In a recent New York Times opinion piece, writer Ashton Applewhite utilizes data from multiple sources to weave a narrative on ageism in the workplace. She asserts that age discrimination against older workers is a structural issue that has become increasingly visible in a time in which there are more individuals  working past traditional retirement ages than ever. According to the Bureau of Labor, 18.9% of Americans 65+ are still working. As shown in the graph below, this percentage has escalated slowly since 2000.
Data indicates that Baby Boomers are looking to work more than any of their predecessors for several reasons. One Federal Reserve study conducted in 2015 revealed that 27% of Americans responded that they plan to “keep working as long as possible” and 12% of Americans do not think they will ever retire.

According to “The Current State of Retirement,” 61% of those surveyed who retired later than they planned said their decisions were related to financial and employee benefits. Meanwhile, 44% said they wanted to remain active or simply found pleasure in work. Per a study conducted by the Government Accountability Office, 60% of Americans do not have savings in a 401(k)-style account or individual retirement account. Overall, 42% of American workers do not have the option to open a 401(k)-style account through their employers.
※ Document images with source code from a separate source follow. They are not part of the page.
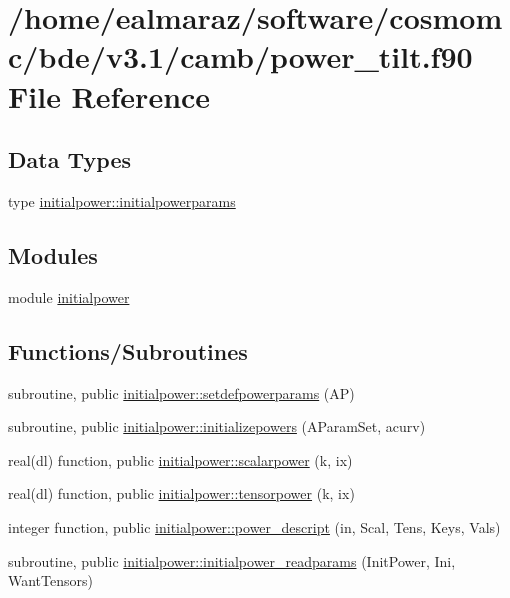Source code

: \hypertarget{power__tilt_8f90}{}\section{/home/ealmaraz/software/cosmomc/bde/v3.1/camb/power\+\_\+tilt.f90 File Reference}
\label{power__tilt_8f90}
\subsection*{Data Types}
\begin{DoxyCompactItemize}
\item 
type \mbox{\hyperlink{structinitialpower_1_1initialpowerparams}{initialpower\+::initialpowerparams}}
\end{DoxyCompactItemize}
\subsection*{Modules}
\begin{DoxyCompactItemize}
\item 
module \mbox{\hyperlink{namespaceinitialpower}{initialpower}}
\end{DoxyCompactItemize}
\subsection*{Functions/\+Subroutines}
\begin{DoxyCompactItemize}
\item 
subroutine, public \mbox{\hyperlink{namespaceinitialpower_a0af6f4d15e7cc386f038c557a83256e1}{initialpower\+::setdefpowerparams}} (AP)
\item 
subroutine, public \mbox{\hyperlink{namespaceinitialpower_aa7485ddfdf405ed8912c8070fef8af62}{initialpower\+::initializepowers}} (A\+Param\+Set, acurv)
\item 
real(dl) function, public \mbox{\hyperlink{namespaceinitialpower_a2263ec918226f30880a9efbedf684be8}{initialpower\+::scalarpower}} (k, ix)
\item 
real(dl) function, public \mbox{\hyperlink{namespaceinitialpower_aa1fdc1f3bcc69e61d7f690fa3ffd7f02}{initialpower\+::tensorpower}} (k, ix)
\item 
integer function, public \mbox{\hyperlink{namespaceinitialpower_a44d725f2b2b68cb9ea810423c9b4d8c4}{initialpower\+::power\+\_\+descript}} (in, Scal, Tens, Keys, Vals)
\item 
subroutine, public \mbox{\hyperlink{namespaceinitialpower_aad1ed45315709769eb35a28cbc8731f1}{initialpower\+::initialpower\+\_\+readparams}} (Init\+Power, Ini, Want\+Tensors)
\end{DoxyCompactItemize}
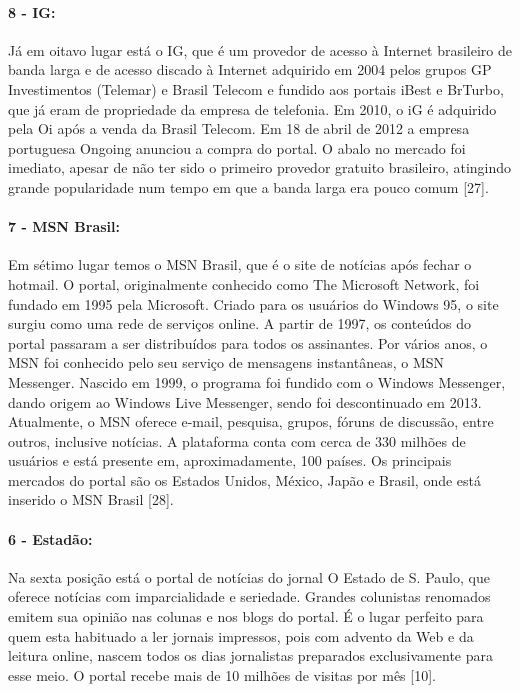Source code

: \documentclass[a4paper]{article}
\begin{document}
\begin{titlepage}
\paragraph{8 - IG: }

Já em oitavo lugar está o IG, que é um provedor de acesso à Internet brasileiro de banda larga e de acesso discado à Internet adquirido em 2004 pelos grupos GP Investimentos (Telemar) e Brasil Telecom e fundido aos portais iBest e BrTurbo, que já eram de propriedade da empresa de telefonia. Em 2010, o iG é adquirido pela Oi após a venda da Brasil Telecom. Em 18 de abril de 2012 a empresa portuguesa Ongoing anunciou a compra do portal. O abalo no mercado foi imediato, apesar de não ter sido o primeiro provedor gratuito brasileiro, atingindo grande popularidade num tempo em que a banda larga era pouco comum [27].

\paragraph{7 - MSN Brasil: }

Em sétimo lugar temos o MSN Brasil, que é o site de notícias após fechar o hotmail. O portal, originalmente conhecido como The Microsoft Network, foi fundado em 1995 pela Microsoft. Criado para os usuários do Windows 95, o site surgiu como uma rede de serviços online. A partir de 1997, os conteúdos do portal passaram a ser distribuídos para todos os assinantes. Por vários anos, o MSN foi conhecido pelo seu serviço de mensagens instantâneas, o MSN Messenger. Nascido em 1999, o programa foi fundido com o Windows Messenger, dando origem ao Windows Live Messenger, sendo foi descontinuado em 2013. Atualmente, o MSN oferece e-mail, pesquisa, grupos, fóruns de discussão, entre outros, inclusive notícias. A plataforma conta com cerca de 330 milhões de usuários e está presente em, aproximadamente, 100 países. Os principais mercados do portal são os Estados Unidos, México, Japão e Brasil, onde está inserido o MSN Brasil [28].

\paragraph{6 - Estadão: }

Na sexta posição está o portal de notícias do jornal O Estado de S. Paulo, que oferece notícias com imparcialidade e seriedade. Grandes colunistas renomados emitem sua opinião nas colunas e nos blogs do portal. É o lugar perfeito para quem esta habituado a ler jornais impressos, pois com advento da Web e da leitura online, nascem todos os dias jornalistas preparados exclusivamente para esse meio. O portal recebe mais de 10 milhões de visitas por mês [10].


\end{titlepage}
\end{document}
Furthermore, the study found that the highest-earning quartile of workers are employed by employers who are 400% more likely to offer retirement plans compared to employers of those with lower earnings.

And while the demand for employment opportunities for older Americans has increased due to delayed retirement, there are more than 1.5 million Americans over the age of fifty who are unable to secure employment, according to the BLS. In a 2016 survey by AARP, 25% of those in the 60-74 age bracket said they “have not been hired for a job due to their age;” 17% of those ages 45-59 responded the same way.

It should be noted that while Applewhite pulls from a variety of respectable sources, they refer to different data sources which utilize different age-groupings. Also, the level of data utilized is not disaggregated by race or geography.

Nevertheless, Applewhite provokes serious discussion points of how older members in American society are viewed and valued. As she mentions in her closing thoughts, assumptions are made about the productivity of Millennials and Baby Boomers alike and evaluating age bias is something we must do collectively in order to minimize its tangible effects.